### WORK REQUIRED
Beneath this line is the data. Output exactly the lines from the line with "এসাইনমেন্ট ৪ এ" to the line with "এসাইনমেন্টে আপনাকে মাত্র", both ends included, and nothing more.

(Data excerpts)
^^^^^^^^^^^^^^^^

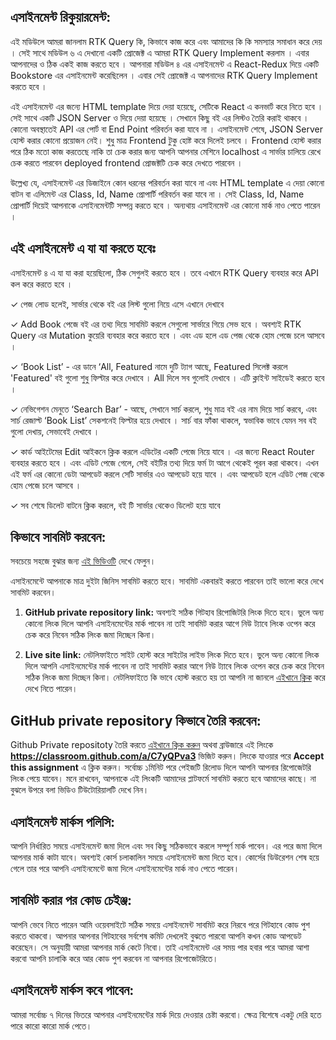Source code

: ## এসাইনমেন্ট রিকুয়ারমেন্ট:

এই মডিউলে আমরা জানলাম RTK Query কি, কিভাবে কাজ করে এবং আমাদের কি কি সমস্যার সমাধান করে দেয় । সেই সাথে মডিউল ৬ এ দেখানো একটি প্রোজেক্ট এ আমরা RTK Query Implement করলাম । এবার আপনাদের ও ঠিক একই কাজ করতে হবে । আপনারা মডিউল ৪ এর এসাইনমেন্ট এ React-Redux দিয়ে একটি Bookstore এর এসাইনমেন্ট করেছিলেন । এবার সেই প্রোজেক্ট এ আপনাদের RTK Query Implement করতে হবে ।

এই এসাইনমেন্ট এর জন্যে HTML template দিয়ে দেয়া হয়েছে, সেটিকে React এ কনভার্ট করে নিতে হবে । সেই সাথে একটি JSON Server ও দিয়ে দেয়া হয়েছে । সেখানে কিছু বই এর লিস্টও তৈরি করাই থাকবে । কোনো অবস্থাতেই API এর পোর্ট বা End Point পরিবর্তন করা যাবে না । এসাইনমেন্ট শেষে, JSON Server হোস্ট করার কোনো প্রয়োজন নেই। শুধু মাত্র Frontend টুকু হোষ্ট করে দিলেই চলবে । Frontend হোস্ট করার পরে ঠিক মতো কাজ করতেছে নাকি তা চেক করার জন্য আপনি আপনার মেশিনে localhost এ সার্ভার চালিয়ে রেখে চেক করতে পারবেন deployed frontend প্রোজক্টটি চেক করে দেখতে পারবেন ।

উল্লেখ্য যে, এসাইনমেন্ট এর ডিজাইনে কোন ধরনের পরিবর্তন করা যাবে না এবং HTML template এ দেয়া কোনো বাটন বা এলিমেন্ট এর Class, Id, Name প্রোপার্টি পরিবর্তন করা যাবে না । সেই Class, Id, Name প্রোপার্টি দিয়েই আপনাকে এসাইনমেন্টটি সম্পন্ন করতে হবে । অন্যথায় এসাইনমেন্ট এর কোনো মার্ক নাও পেতে পারেন ।

## এই এসাইনমেন্ট এ যা যা করতে হবেঃ

এসাইনমেন্ট ৪ এ যা যা করা হয়েছিলো, ঠিক সেগুলই করতে হবে । তবে এখানে RTK Query ব্যবহার করে API কল করে করতে হবে ।

✓ পেজ লোড হলেই, সার্ভার থেকে বই এর লিস্ট গুলো নিয়ে এসে এখানে দেখাবে

✓ Add Book পেজে বই এর তথ্য দিয়ে সাবমিট করলে সেগুলো সার্ভারে গিয়ে সেভ হবে । অবশ্যই RTK Query এর Mutation কুয়েরি ব্যবহার করে করতে হবে । এবং এড হলে এড পেজ থেকে হোম পেজে চলে আসবে ।

✓ ‘Book List’ - এর ডানে ‘All, Featured নামে দুটি ট্যাগ আছে, Featured সিলেক্ট করলে 'Featured' বই গুলো শুধু ফিল্টার করে দেখাবে । All দিলে সব গুলোই দেখাবে । এটি ক্লাইন্ট সাইডেই করতে হবে ।

✓ নেভিগেশন মেনুতে ‘Search Bar’ - আছে, সেখানে সার্চ করলে, শুধু মাত্র বই এর নাম দিয়ে সার্চ করবে, এবং সার্চ রেজাল্ট ‘Book List’ সেকশনেই ফিল্টার হয়ে দেখাবে । সার্চ বার ফাঁকা থাকলে, স্বভাবিক ভাবে যেমন সব বই গুলো দেখায়, সেভাবেই দেখাবে ।

✓ কার্ড আইটেমের Edit আইকনে ক্লিক করলে এডিটের একটি পেজে নিয়ে যাবে । এর জন্যে React Router ব্যবহার করতে হবে । এবং এডিট পেজে গেলে, সেই বইটির তথ্য দিয়ে ফর্ম টা আগে থেকেই পূরন করা থাকবে। এখন এই ফর্ম এর কোনো ডেটা আপডেট করলে সেটি সার্ভার এও আপডেট হয়ে যাবে । এবং আপডেট হলে এডিট পেজ থেকে হোম পেজে চলে আসবে ।

✓ সব শেষে ডিলেট বাটনে ক্লিক করলে, বই টি সার্ভার থেকেও ডিলেট হয়ে যাবে

## কিভাবে সাবমিট করবেন:

সবচেয়ে সহজে বুঝার জন্য [এই ভিডিওটি](https://learnwithsumit.com/courses/think-in-a-redux-way/how-to-submit-assignment) দেখে ফেলুন।

এসাইনমেন্টে আপনাকে মাত্র দুইটা জিনিস সাবমিট করতে হবে। সাবমিট একবারই করতে পারবেন তাই ভালো করে দেখে সাবমিট করবেন।

1. **GitHub private repository link:** অবশ্যই সঠিক গিটহাব রিপোজিটরি লিংক দিতে হবে। ভুলে অন্য কোনো লিংক দিলে আপনি এসাইনমেন্টের মার্ক পাবেন না তাই সাবমিট করার আগে নিউ ট্যাবে লিংক ওপেন করে চেক করে নিবেন সঠিক লিংক জমা দিচ্ছেন কিনা।

2. **Live site link:** নেটলিফাইতে সাইট হোস্ট করে সাইটের লাইভ লিংক দিতে হবে। ভুলে অন্য কোনো লিংক দিলে আপনি এসাইনমেন্টের মার্ক পাবেন না তাই সাবমিট করার আগে নিউ ট্যাবে লিংক ওপেন করে চেক করে নিবেন সঠিক লিংক জমা দিচ্ছেন কিনা। নেটলিফাইতে কি ভাবে হোস্ট করতে হয় তা আপনি না জানলে [এইখানে ক্লিক](https://learnwithsumit.com/courses/think-in-a-redux-way/how-to-submit-assignment) করে দেখে নিতে পারেন।

## GitHub private repository কিভাবে তৈরি করবেন:

Github Private repositoty তৈরি করতে [এইখানে ক্লিক করুন](https://classroom.github.com/a/C7yQPva3) অথবা ব্রাউজারে এই লিংকে **https://classroom.github.com/a/C7yQPva3** ভিজিট করুন। লিংকে যাওয়ার পরে **Accept this assignment** এ ক্লিক করুন। সর্বোচ্চ ১মিনিট পরে পেইজটি রিলোড দিলে আপনি আপনার রিপোজেটরি লিংক পেয়ে যাবেন। মনে রাখবেন, আপনাকে এই লিংকটি আমাদের প্লাটফর্মে সাবমিট করতে হবে আমাদের কাছে। না বুঝলে উপরে বলা ভিডিও টিউটোরিয়ালটি দেখে নিন।

## এসাইনমেন্ট মার্কস পলিসি:

আপনি নির্ধারিত সময়ে এসাইনমেন্ট জমা দিলে এবং সব কিছু সঠিকভাবে করলে সম্পূর্ণ মার্ক পাবেন। এর পরে জমা দিলে আপনার মার্ক কাটা যাবে। অবশ্যই কোর্স চলাকালিন সময়ে এসাইনমেন্ট জমা দিতে হবে। কোর্সের ডিউরেশন শেষ হয়ে গেলে তার পরে আপনি এসাইনমেন্টে জমা দিলে এসাইনমেন্টের মার্ক নাও পেতে পারেন।

## সাবমিট করার পর কোড চেইঞ্জ:

আপনি ভেবে নিতে পারেন আমি ওয়েবসাইটে সঠিক সময়ে এসাইনমেন্ট সাবমিট করে নিরবে পরে গিটহাবে কোড পুশ করতে থাকবো। আপনার আপনার গিটহাবের সর্বশেষ কমিট দেখলেই বুঝতে পারবো আপনি কখন কোড আপডেট করেছেন। সে অনুযায়ী আমরা আপনার মার্ক কেটে নিবো। তাই এসাইনমেন্ট এর সময় পার হবার পরে আমরা আশা করবো আপনি চালাকি করে আর কোড পুশ করবেন না আপনার রিপোজেটরিতে।

## এসাইনমেন্ট মার্কস কবে পাবেন:

আমরা সর্বোচ্চ ৭ দিনের ভিতরে আপনার এসাইনমেন্টের মার্ক দিয়ে দেওয়ার চেষ্টা করবো। ক্ষেত্র বিশেষে একটু দেরি হতে পারে কারো কারো মার্ক পেতে।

^^^^^^^^^^^^^^^^

### SOLUTION TO THIS TASK
এসাইনমেন্ট ৪ এ যা যা করা হয়েছিলো, ঠিক সেগুলই করতে হবে । তবে এখানে RTK Query ব্যবহার করে API কল করে করতে হবে ।

✓ পেজ লোড হলেই, সার্ভার থেকে বই এর লিস্ট গুলো নিয়ে এসে এখানে দেখাবে

✓ Add Book পেজে বই এর তথ্য দিয়ে সাবমিট করলে সেগুলো সার্ভারে গিয়ে সেভ হবে । অবশ্যই RTK Query এর Mutation কুয়েরি ব্যবহার করে করতে হবে । এবং এড হলে এড পেজ থেকে হোম পেজে চলে আসবে ।

✓ ‘Book List’ - এর ডানে ‘All, Featured নামে দুটি ট্যাগ আছে, Featured সিলেক্ট করলে 'Featured' বই গুলো শুধু ফিল্টার করে দেখাবে । All দিলে সব গুলোই দেখাবে । এটি ক্লাইন্ট সাইডেই করতে হবে ।

✓ নেভিগেশন মেনুতে ‘Search Bar’ - আছে, সেখানে সার্চ করলে, শুধু মাত্র বই এর নাম দিয়ে সার্চ করবে, এবং সার্চ রেজাল্ট ‘Book List’ সেকশনেই ফিল্টার হয়ে দেখাবে । সার্চ বার ফাঁকা থাকলে, স্বভাবিক ভাবে যেমন সব বই গুলো দেখায়, সেভাবেই দেখাবে ।

✓ কার্ড আইটেমের Edit আইকনে ক্লিক করলে এডিটের একটি পেজে নিয়ে যাবে । এর জন্যে React Router ব্যবহার করতে হবে । এবং এডিট পেজে গেলে, সেই বইটির তথ্য দিয়ে ফর্ম টা আগে থেকেই পূরন করা থাকবে। এখন এই ফর্ম এর কোনো ডেটা আপডেট করলে সেটি সার্ভার এও আপডেট হয়ে যাবে । এবং আপডেট হলে এডিট পেজ থেকে হোম পেজে চলে আসবে ।

✓ সব শেষে ডিলেট বাটনে ক্লিক করলে, বই টি সার্ভার থেকেও ডিলেট হয়ে যাবে

## কিভাবে সাবমিট করবেন:

সবচেয়ে সহজে বুঝার জন্য [এই ভিডিওটি](https://learnwithsumit.com/courses/think-in-a-redux-way/how-to-submit-assignment) দেখে ফেলুন।

এসাইনমেন্টে আপনাকে মাত্র দুইটা জিনিস সাবমিট করতে হবে। সাবমিট একবারই করতে পারবেন তাই ভালো করে দেখে সাবমিট করবেন।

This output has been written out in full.